ABSTRACT

Written autobiography and memoir include works as diverse as classical apologia and confessions, from Augustine of Hippo’s Confessions (c. 397) and the Book of Margery Kempe (1436) to Harriet Jacobs’ Incidents in the Life of a Slave Girl (1861), Zitkalasa’s Impressions of an Indian Childhood (1900), and Primo Levi’s Survival in Auschwitz (1958). But life-writing can also be “experimental” (see Kacandes, this volume): one can point to fictional autobiographies and mixed-genre memoirs such as Gertrude Stein’s The Autobiography of Alice B. Toklas (1933), Maxine Hong Kingston’s A Woman Warrior: Memories of a Girlhood Among Ghosts (1975), Gao Xingjian’s Soul Mountain (1990/2000), N. Scott Momaday’s The Way to Rainy Mountain (1969), or Lyn Hejinian’s My Life (2002) (see McHale, this volume).
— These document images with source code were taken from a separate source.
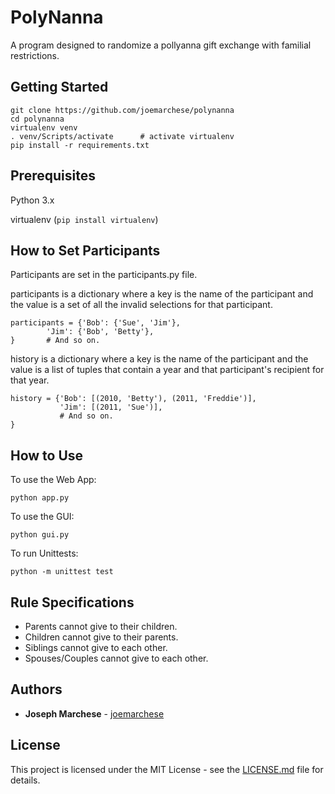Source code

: # PolyNanna
A program designed to randomize a pollyanna gift exchange with familial restrictions.

## Getting Started

```
git clone https://github.com/joemarchese/polynanna
cd polynanna
virtualenv venv
. venv/Scripts/activate      # activate virtualenv
pip install -r requirements.txt
```

## Prerequisites
Python 3.x

virtualenv (`pip install virtualenv`)

## How to Set Participants
Participants are set in the participants.py file.

participants is a dictionary where a key is the name of the participant and the value is a set of all the invalid selections for that participant.

```
participants = {'Bob': {'Sue', 'Jim'},
        'Jim': {'Bob', 'Betty'},
}       # And so on.
```

history is a dictionary where a key is the name of the participant and the value is a list of tuples that contain a year and that participant's recipient for that year.

```
history = {'Bob': [(2010, 'Betty'), (2011, 'Freddie')],
           'Jim': [(2011, 'Sue')],
           # And so on.
}
```

## How to Use
To use the Web App:
```
python app.py
```

To use the GUI:
```
python gui.py
```

To run Unittests:
```
python -m unittest test
```

## Rule Specifications
- Parents cannot give to their children.
- Children cannot give to their parents.
- Siblings cannot give to each other.
- Spouses/Couples cannot give to each other.

## Authors

* **Joseph Marchese** - [joemarchese](https://github.com/joemarchese)

## License

This project is licensed under the MIT License - see the [LICENSE.md](LICENSE) file for details.
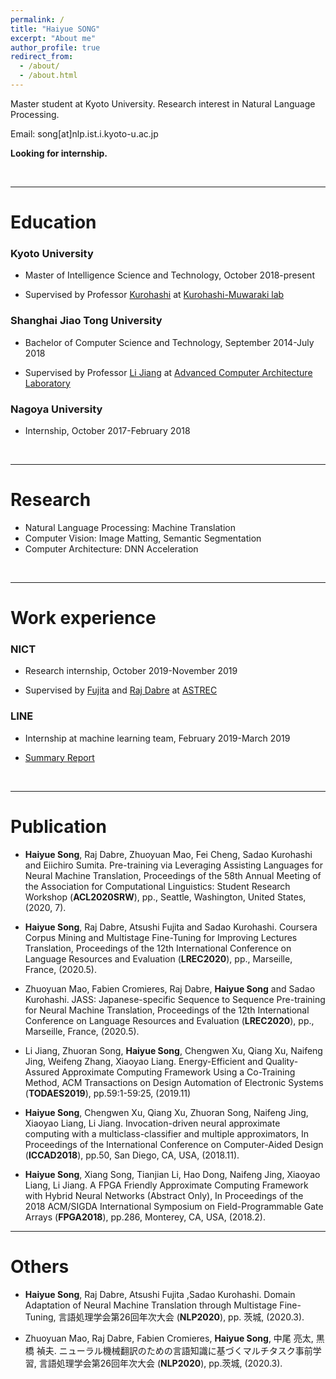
 ```yaml
---
permalink: /
title: "Haiyue SONG"
excerpt: "About me"
author_profile: true
redirect_from: 
  - /about/
  - /about.html
---
```


Master student at Kyoto University. Research interest in Natural Language Processing.

Email: song[at]nlp.ist.i.kyoto-u.ac.jp

<!-- **Looking for internship related to ML/NLP.** -->
**Looking for internship.**


<br/>

---

Education
======
### Kyoto University

* Master of Intelligence Science and Technology, October 2018-present

* Supervised by Professor [Kurohashi](http://nlp.ist.i.kyoto-u.ac.jp/member/kuro/index-j.html) at [Kurohashi-Muwaraki lab](http://nlp.ist.i.kyoto-u.ac.jp/)

### Shanghai Jiao Tong University

* Bachelor of Computer Science and Technology, September 2014-July 2018

* Supervised by Professor [Li Jiang](http://www.cs.sjtu.edu.cn/~jiangli/) at [Advanced Computer Architecture Laboratory](http://acalab.sjtu.edu.cn/EN/Default.aspx)

### Nagoya University

* Internship, October 2017-February 2018

<br/>

---

Research
======
* Natural Language Processing: Machine Translation
* Computer Vision: Image Matting, Semantic Segmentation 
* Computer Architecture: DNN Acceleration

<br/>

---

Work experience
======
### NICT

* Research internship, October 2019-November 2019

* Supervised by [Fujita](http://paraphrasing.org/~fujita/index-en.html) and [Raj Dabre](https://www.linkedin.com/in/raj-dabre-b1202119/) at [ASTREC](http://att-astrec.nict.go.jp/)

### LINE

* Internship at machine learning team, February 2019-March 2019

* [Summary Report](https://engineering.linecorp.com/ja/blog/line-sticker-deep-learning/)

<br/>

---

Publication
======

- **Haiyue Song**, Raj Dabre, Zhuoyuan Mao, Fei Cheng, Sadao Kurohashi and Eiichiro Sumita. Pre-training via Leveraging Assisting Languages for Neural Machine Translation, Proceedings of the 58th Annual Meeting of the Association for Computational Linguistics: Student Research Workshop (**ACL2020SRW**), pp., Seattle, Washington, United States, (2020, 7).

- **Haiyue Song**, Raj Dabre, Atsushi Fujita and Sadao Kurohashi. Coursera Corpus Mining and Multistage Fine-Tuning for Improving Lectures Translation, Proceedings of the 12th International Conference on Language Resources and Evaluation (**LREC2020**), pp., Marseille, France, (2020.5).

- Zhuoyuan Mao, Fabien Cromieres, Raj Dabre, **Haiyue Song** and Sadao Kurohashi. JASS: Japanese-specific Sequence to Sequence Pre-training for Neural Machine Translation, Proceedings of the 12th International Conference on Language Resources and Evaluation (**LREC2020**), pp., Marseille, France, (2020.5).

- Li Jiang, Zhuoran Song, **Haiyue Song**, Chengwen Xu, Qiang Xu, Naifeng Jing, Weifeng Zhang, Xiaoyao Liang. Energy-Efficient and Quality-Assured Approximate Computing Framework Using a Co-Training Method,  ACM Transactions on Design Automation of Electronic Systems (**TODAES2019**), pp.59:1-59:25, (2019.11)

- **Haiyue Song**, Chengwen Xu, Qiang Xu, Zhuoran Song, Naifeng Jing, Xiaoyao Liang, Li Jiang. Invocation-driven neural approximate computing with a multiclass-classifier and multiple approximators,  In Proceedings of the International Conference on Computer-Aided Design (**ICCAD2018**), pp.50, San Diego, CA, USA, (2018.11).

- **Haiyue Song**, Xiang Song, Tianjian Li, Hao Dong, Naifeng Jing, Xiaoyao Liang, Li Jiang. A FPGA Friendly Approximate Computing Framework with Hybrid Neural Networks (Abstract Only), In Proceedings of the 2018 ACM/SIGDA International Symposium on Field-Programmable Gate Arrays (**FPGA2018**), pp.286, Monterey, CA, USA, (2018.2).

---

Others
======

- **Haiyue Song**, Raj Dabre, Atsushi Fujita ,Sadao Kurohashi. Domain Adaptation of Neural Machine Translation through Multistage Fine-Tuning, 言語処理学会第26回年次大会 (**NLP2020**), pp. 茨城,  (2020.3). 

- Zhuoyuan Mao, Raj Dabre, Fabien Cromieres, **Haiyue Song**, 中尾 亮太, 黒橋 禎夫. ニューラル機械翻訳のための言語知識に基づくマルチタスク事前学習, 言語処理学会第26回年次大会 (**NLP2020**), pp.茨城,  (2020.3).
Often the experimentation of autobiographical writing is linked to the aims of specific literary movements or groups: the Beat ethos is apparent in Jack Kerouac’s autobiographical nonfiction (see Lee, this volume); Georges Perec’s W (1975) has a clear link to OuLiPo experimentation (see Baetens, this volume); Raymond Federman’s The Twofold Vibration (1982) illustrates the precepts of surfiction (see Berry, this volume); Jamaica Kincaid’s A Small Place (1988) serves postcolonial politics as it recounts her own personal history in Antigua (see Gopal, this volume); J.M. Coetzee’s Summertime (2009) recalls the strategies of metafiction; Alain Robbe-Grillet’s Le Miroir qui revient (1984) should, as Ann Jefferson (1991) has noted, be viewed in relation to the nouveau roman (see Marx-Scouras, this volume).